Tidak Ada Sakura, Plum Pun Jadi
Pada musim semi, biasanya banyak orang berkunjung ke Jepang untuk menikmati keindahan bunga sakura. Namun, pada hari Selasa (6/3), sakura belum berkembang.
Tidak putus asa dengan sakura yang belum berkembang, kami mengunjungi taman plum atau ume dalam bahasa Jepang di Bukit Ayabeyama di kota Tatsuno. Kota ini sekitar satu jam perjalanan dari kota Himeji.
Luas bukit yang ditanami plum ini sekitar 24 hektar. Bukit plum ini dikelola oleh Koperasi Kebun Plum Kurosaki. ”Hanya ada 20 pekerja di sini,” kata Direktur Utama Koperasi Shitotani Kazumi.
Sejak 50 tahun lalu, warga berkunjung ke kebun plum ini untuk menikmati keindahan bunganya. Mereka berjalan-jalan menikmati udara musim semi yang sudah sedikit menghangat meskipun angin masih berembus kencang. Ketika bunga plum mekar, Bukit Ayabeyama seperti ditutup oleh selimut putih dan merah dari kakinya hingga ke puncak.
Dalam satu tahun, kebun dibuka untuk umum hanya selama 40 hari, mulai dari pertengahan Februari hingga akhir Maret.
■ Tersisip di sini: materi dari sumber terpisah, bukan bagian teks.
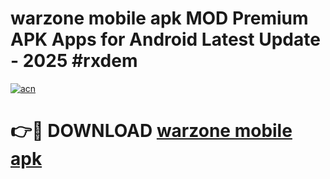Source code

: # warzone mobile apk MOD Premium APK Apps for Android Latest Update - 2025 #rxdem

[![acn](https://github.com/user-attachments/assets/0f9c940e-d8b0-45ae-aac7-cd30a18b3e1c)](https://app.mediaupload.pro?title=warzone_mobile_apk&ref=22-F9)

# 👉🔴 DOWNLOAD [warzone mobile apk](https://app.mediaupload.pro?title=warzone_mobile_apk&ref=24-F9)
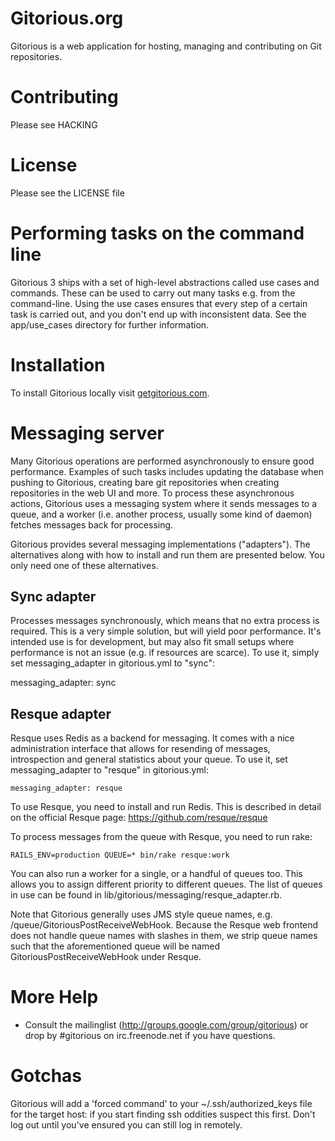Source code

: # Gitorious.org

Gitorious is a web application for hosting, managing and contributing on Git
repositories.

# Contributing

Please see HACKING

# License

Please see the LICENSE file

# Performing tasks on the command line

Gitorious 3 ships with a set of high-level abstractions called use cases and
commands. These can be used to carry out many tasks e.g. from the command-line.
Using the use cases ensures that every step of a certain task is carried out,
and you don't end up with inconsistent data. See the app/use_cases directory
for further information.

# Installation

To install Gitorious locally visit [getgitorious.com](http://getgitorious.com).

# Messaging server

Many Gitorious operations are performed asynchronously to ensure good
performance. Examples of such tasks includes updating the database when pushing
to Gitorious, creating bare git repositories when creating repositories in the
web UI and more. To process these asynchronous actions, Gitorious uses a
messaging system where it sends messages to a queue, and a worker (i.e. another
process, usually some kind of daemon) fetches messages back for processing.

Gitorious provides several messaging implementations ("adapters"). The
alternatives along with how to install and run them are presented below. You
only need one of these alternatives.

## Sync adapter

Processes messages synchronously, which means that no extra process is
required. This is a very simple solution, but will yield poor performance. It's
intended use is for development, but may also fit small setups where performance
is not an issue (e.g. if resources are scarce). To use it, simply set
messaging_adapter in gitorious.yml to "sync":

  messaging_adapter: sync

## Resque adapter

Resque uses Redis as a backend for messaging. It comes with a nice
administration interface that allows for resending of messages, introspection
and general statistics about your queue. To use it, set messaging_adapter to
"resque" in gitorious.yml:

    messaging_adapter: resque

To use Resque, you need to install and run Redis. This is described in detail on
the official Resque page: https://github.com/resque/resque

To process messages from the queue with Resque, you need to run rake:

    RAILS_ENV=production QUEUE=* bin/rake resque:work

You can also run a worker for a single, or a handful of queues too. This allows
you to assign different priority to different queues. The list of queues in use
can be found in lib/gitorious/messaging/resque_adapter.rb.

Note that Gitorious generally uses JMS style queue names, e.g.
/queue/GitoriousPostReceiveWebHook. Because the Resque web frontend does not
handle queue names with slashes in them, we strip queue names such that the
aforementioned queue will be named GitoriousPostReceiveWebHook under Resque.


# More Help

* Consult the mailinglist (http://groups.google.com/group/gitorious) or drop
  by #gitorious on irc.freenode.net if you have questions.


# Gotchas

Gitorious will add a 'forced command' to your ~/.ssh/authorized_keys file for
the target host: if you start finding ssh oddities suspect this first. Don't
log out until you've ensured you can still log in remotely.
Ada tiga jenis plum yang ditanam di bukit ini. Bunga plum putih, sekitar 70 persen, plum merah muda 20 persen dan plum merah 10 persen. Bukit ini ditanami sekitar 20.000 pohon plum.
Bunga plum ini digunakan sebagai bahan sake plum, juga asinan plum. Jika pada musim semi ini bunga plum muncul, buahnya baru akan terlihat pada Juni mendatang. Koperasi menjual buah plum ke beberapa pasar induk seperti di Kobe.
Kota ronin
Sekitar 30 menit dari bukit Ayabeyama, kami singgah di kota Ako. Kisah 47 ronin yang melegenda hingga saat ini berawal dari Ako. Singkat cerita, penguasa Ako pada tahun 1701, Naganori Asano berusaha membunuh Kezukenosuke Kira di Edo.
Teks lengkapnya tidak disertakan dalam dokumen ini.